Bab al-Barqiyya was a gate in the city walls of Cairo, Egypt. It acted as one of the main eastern city gates until falling into disuse and disappearing. It was excavated and restored as part of the creation of Al-Azhar Park in the 2000s.

History 
Bab al-Barqiyya (also known as Bab al-Tawfiq) was originally an eastern gate in the Fatimid walls built by the vizier Badr al-Gamali. It was rebuilt in the 12th to 13th centuries under an ambitious fortification project begun in 1176 by Salah ad-Din (Saladin) and continued by his Ayyubid successors. This project included the construction of the Citadel of Cairo and of a 20 kilometer-long wall to defend both Cairo (originally the royal city of the Fatimid caliphs) and Fustat (the earlier capital of Egypt to the southwest). The entirety of the envisioned course of the wall was never quite completed, but long stretches of the wall, especially north of the Citadel, were built. Bab al-Barqiyya was one of the gates in this completed northern section, along with the gates identified as Bab al-Mahruq and Bab al-Jadid.

The gate was one of the main eastern gates of the city. Outside it was a desert area which was initially by the Mamluks used for equestrian games, a tradition started by Baybars and ended in 1320 by al-Nasir Muhammad. Later on, during the Burji Mamluk period, this area was the site of new Mamluk mausoleum complexes, now known as the Northern Cemetery. In the meantime, however, the city's growth and the relative security of the region made Bab al-Barqiyya's function as defensive gate less and less important. The gate, and the Ayyubid walls around it, fell into disuse and the inhabitants of the city built new houses and structures into them or on top of them. Over time, the eastern edge of the city, where the walls once stood, became a dumping ground for the city's detritus. The walls and gates disappeared under a growing mound of debris (though they remained largely intact).

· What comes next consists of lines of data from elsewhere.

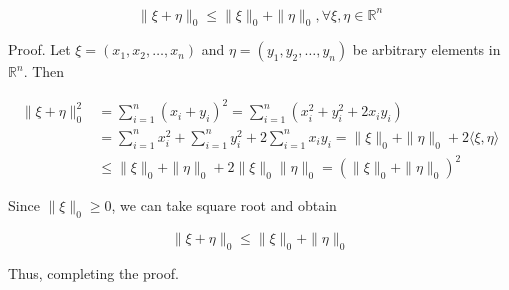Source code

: \documentclass{article}
\begin{document}
$$
\|\xi+\eta\|_{0} \leq\|\xi\|_{0}+\|\eta\|_{0}, \forall \xi, \eta \in \mathbb{R}^{n}
$$

Proof. Let $\xi=\left(x_{1}, x_{2}, \ldots, x_{n}\right)$ and $\eta=\left(y_{1}, y_{2}, \ldots, y_{n}\right)$ be arbitrary elements in $\mathbb{R}^{n}$. Then

$$
\begin{aligned}
\|\xi+\eta\|_{0}^{2} & =\sum_{i=1}^{n}\left(x_{i}+y_{i}\right)^{2}=\sum_{i=1}^{n}\left(x_{i}^{2}+y_{i}^{2}+2 x_{i} y_{i}\right) \\
& =\sum_{i=1}^{n} x_{i}^{2}+\sum_{i=1}^{n} y_{i}^{2}+2 \sum_{i=1}^{n} x_{i} y_{i}=\|\xi\|_{0}+\|\eta\|_{0}+2\langle\xi, \eta\rangle \\
& \leq\|\xi\|_{0}+\|\eta\|_{0}+2\|\xi\|_{0}\|\eta\|_{0}=\left(\|\xi\|_{0}+\|\eta\|_{0}\right)^{2}
\end{aligned}
$$

Since $\|\xi\|_{0} \geq 0$, we can take square root and obtain

$$
\|\xi+\eta\|_{0} \leq\|\xi\|_{0}+\|\eta\|_{0}
$$

Thus, completing the proof.
\end{document}
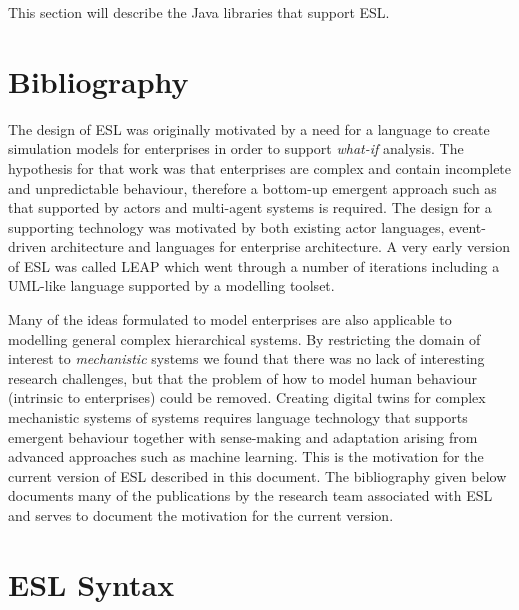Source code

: \documentclass[5p,times]{elsarticle}
\begin{document}
This section will describe the Java libraries that support ESL.

\section{Bibliography}

\label{sec:bib}

The design of ESL was originally motivated by a need for a language to create simulation models for enterprises in order to support {\it what-if} analysis. The hypothesis for that work was that enterprises are complex and contain incomplete and unpredictable behaviour, therefore a bottom-up emergent approach such as that supported by actors and multi-agent systems is required. The design for a supporting technology was motivated by both existing actor languages, event-driven architecture and languages for enterprise architecture. A very early version of ESL was called LEAP which went through a number of iterations including a UML-like language supported by a modelling toolset. 

Many of the ideas formulated to model enterprises are also applicable to modelling general complex hierarchical systems. By restricting the domain of interest to {\it mechanistic} systems we found that there was no lack of interesting research challenges, but that the problem of how to model human behaviour (intrinsic to enterprises) could be removed. Creating digital twins for complex mechanistic systems of systems requires language technology that supports emergent behaviour together with sense-making and adaptation arising from advanced approaches such as machine learning. This is the motivation for the current version of ESL described in this document. The bibliography given below documents many of the publications by the research team associated with ESL and serves to document the motivation for the current version.

\nocite{*}



\clearpage

\appendix

\renewcommand*{\thesection}{\Alph{section}}

\section{ESL Syntax}

\label{sec:syntax}
\end{document}
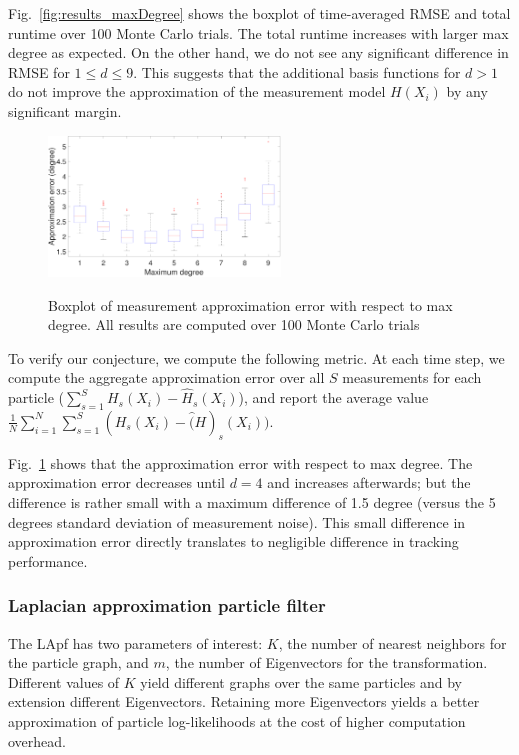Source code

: \documentclass[10pt,letterpaper,final]{article}
\begin{document}
Fig.~\ref{fig:results_maxDegree} shows the boxplot of time-averaged RMSE and total runtime over 100 Monte Carlo trials. The total runtime increases with larger max degree as expected. On the other hand, we do not see any significant difference in RMSE for $1\leq d \leq 9$. This suggests that the additional basis functions for $d>1$ do not improve the approximation of the measurement model $H(X_i)$ by any significant margin. 

\begin{figure}
\centering
\includegraphics[width=0.55\textwidth]{Figures/LCpf_approx_error.pdf}
\label{fig:LCpf_approx_error}
\caption{Boxplot of measurement approximation error with respect to max degree. All results are computed over 100 Monte Carlo trials}
\end{figure}

To verify our conjecture, we compute the following metric. At each time step, we compute the aggregate approximation error over all $S$ measurements for each particle ($\sum_{s=1}^S H_s(X_i)-\hat{H}_s(X_i)$), and report the average value $\frac{1}{N}\sum_{i=1}^N \sum_{s=1}^S(H_s(X_i)-\hat(H)_s(X_i))$. 

Fig.~\ref{fig:LCpf_approx_error} shows that the approximation error with respect to max degree. The approximation error decreases until $d=4$ and increases afterwards; but the difference is rather small with a maximum difference of 1.5 degree (versus the 5 degrees standard deviation of measurement noise). This small difference in approximation error directly translates to negligible difference in tracking performance. %

\subsubsection{Laplacian approximation particle filter}
The LApf has two parameters of interest: $K$, the number of nearest neighbors for the particle graph, and $m$, the number of Eigenvectors for the transformation. Different values of $K$ yield different graphs over the same particles and by extension different Eigenvectors. Retaining more Eigenvectors yields a better approximation of particle log-likelihoods at the cost of higher computation overhead. 
\end{document}
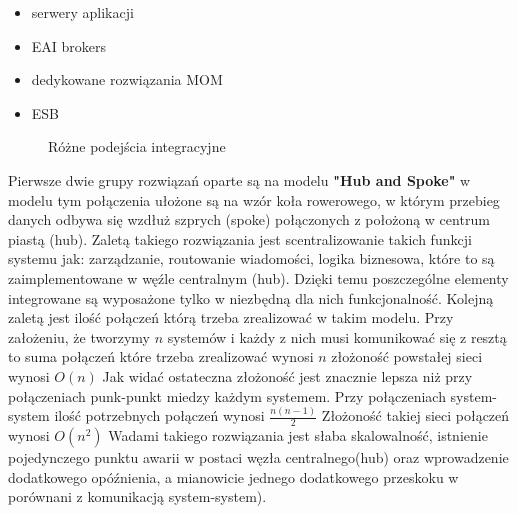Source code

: \begin{itemize}
	\item serwery aplikacji
	\item EAI brokers
	\item dedykowane rozwiązania MOM
	\item ESB
\end{itemize}
\setlength\fboxsep{20pt}
\setlength\fboxrule{1pt}
\begin{figure}[!h]
	\centering
	\caption{Różne podejścia integracyjne  \cite{chappell2004}}\label{fig:podejscia_integracyjne}
\end{figure}

Pierwsze dwie grupy rozwiązań oparte są na modelu \textbf{"Hub and Spoke"}  w modelu tym połączenia ułożone są na wzór koła rowerowego, w którym przebieg danych odbywa się wzdłuż szprych (spoke) połączonych z położoną w centrum piastą (hub). Zaletą takiego rozwiązania jest scentralizowanie takich funkcji systemu jak: zarządzanie, routowanie wiadomości, logika biznesowa, które to są zaimplementowane w węźle centralnym (hub). Dzięki temu poszczególne elementy integrowane są wyposażone tylko w niezbędną dla nich funkcjonalność. Kolejną zaletą jest ilość połączeń którą trzeba zrealizować w takim modelu. Przy założeniu, że tworzymy \begin{math}n\end{math}  systemów i każdy z nich musi komunikować się z resztą to suma połączeń które trzeba zrealizować wynosi  \begin{math}n\end{math}  złożoność powstałej sieci wynosi  \begin{math}O(n)\end{math}  Jak widać ostateczna złożoność jest znacznie lepsza niż przy połączeniach punk-punkt miedzy każdym systemem. Przy połączeniach system-system  ilość potrzebnych połączeń wynosi   \begin{math}\frac{n (n- 1)}{2}\end{math}  Złożoność takiej sieci połączeń wynosi  \begin{math}O(n^2)\end{math}  Wadami takiego rozwiązania jest słaba skalowalność, istnienie pojedynczego punktu awarii w postaci węzła centralnego(hub) oraz wprowadzenie dodatkowego opóźnienia, a mianowicie jednego dodatkowego przeskoku w porównani z komunikacją system-system).

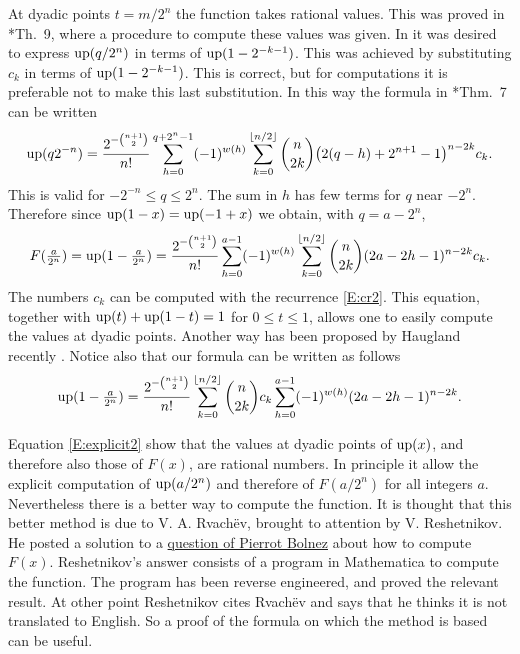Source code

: \documentclass[10pt]{amsart}
\theoremstyle{definition}
\theoremstyle{remark}
\begin{document}
At dyadic points $t=m/2^n$  the function takes rational values. This was proved
in \cite{MR666839}*{Th.~9}, where a procedure to compute these values was given.
In \cite{MR666839} it was desired to express $\RvachevUp(q/2^n)$ in terms of $\RvachevUp(1-2^{-k-1})$.
This was achieved by substituting $c_k$ in terms of $\RvachevUp(1-2^{-k-1})$. This is
correct, but for computations it is preferable not to make this last substitution.
In this way the formula in \cite{MR666839}*{Thm.~7} can be written
\[\RvachevUp(q2^{-n})=\frac{2^{-\binom{n+1}{2}}}{n!}\sum_{h=0}^{q+2^n-1}(-1)^{w(h)}
\sum_{k=0}^{\lfloor n/2\rfloor}\binom{n}{2k}\bigl(2(q-h)+2^{n+1}-1\bigr)^{n-2k}c_k.\]
This is valid for $-2^{-n}\le q\le 2^n$.
The sum in $h$ has few terms for $q$ near $-2^{n}$.
Therefore since $\RvachevUp(1-x)=\RvachevUp(-1+x)$ we obtain, with $q=a-2^{n}$,
\begin{equation}\label{E:explicit}
F(\tfrac{a}{2^n})=\RvachevUp(1-\tfrac{a}{2^n})=
\frac{2^{-\binom{n+1}{2}}}{n!}\sum_{h=0}^{a-1}(-1)^{w(h)}
\sum_{k=0}^{\lfloor n/2\rfloor}\binom{n}{2k}(2a-2h-1)^{n-2k}c_k.
\end{equation}
The numbers $c_k$ can be computed with the recurrence \eqref{E:cr2}.
This  equation, together with $\RvachevUp(t)+\RvachevUp(1-t)=1$ for $0\le t\le1$,  allows one to easily
compute the values at dyadic points.
Another way has been proposed by Haugland recently \cite{H}.
Notice also that our formula can be written as follows
\begin{equation}\label{E:explicit2}
\RvachevUp(1-\tfrac{a}{2^n})=
\frac{2^{-\binom{n+1}{2}}}{n!}
\sum_{k=0}^{\lfloor n/2\rfloor}\binom{n}{2k}c_k
\sum_{h=0}^{a-1}(-1)^{w(h)}
(2a-2h-1)^{n-2k}.
\end{equation}

Equation \eqref{E:explicit2} show that the values at dyadic points of $\RvachevUp(x)$, and therefore also those
of $F(x)$, are rational numbers. In principle it allow the explicit computation of $\RvachevUp(a/2^n)$
and therefore of $F(a/2^n)$ for all integers $a$. Nevertheless there is a better way to compute the function.
It is thought that  this better method is due to V. A. Rvach{\"e}v,
brought to attention by V. Reshetnikov. He posted a solution to a
\href{http://mathematica.stackexchange.com/questions/120331/how-do-i-numerically-evaluate-and-plot-the-fabius-function}{question of Pierrot Bolnez} about how to compute $F(x)$.
Reshetnikov's answer consists of a program
in Mathematica to compute the function. The program has been reverse engineered,
and proved the
relevant result.  At other point Reshetnikov cites Rvach{\"e}v and  says that he thinks it is not
translated to English.  So a proof of the formula on which the method is based can be useful.
\end{document}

In the early 2000s, the rubbish hills east of the historic city were transformed by the Aga Khan Trust for Culture into al-Azhar Park, opened in 2005. In the process, the eastern Ayyubid city walls were excavated and restored between 2000 and 2008, including Bab al-Barqiyya. The gate is now visible on the western edge of the park. Another nearby gate further south, Bab al-Mahruq, was also transformed into the western entrance to the park from the Darb al-Ahmar neighbourhood.

Description 

The gate, built in stone, had a complex design typical of Middle-Eastern medieval fortified gates known as a "bent entrance". Rather than a simple opening in the walls where traffic goes straight through, the gate forces traffic to pass sideways through the gate by effecting two 90-degree turns in and out of the gate.  This design was intended to impede direct assaults and force any attackers to slow down as they entered the gate.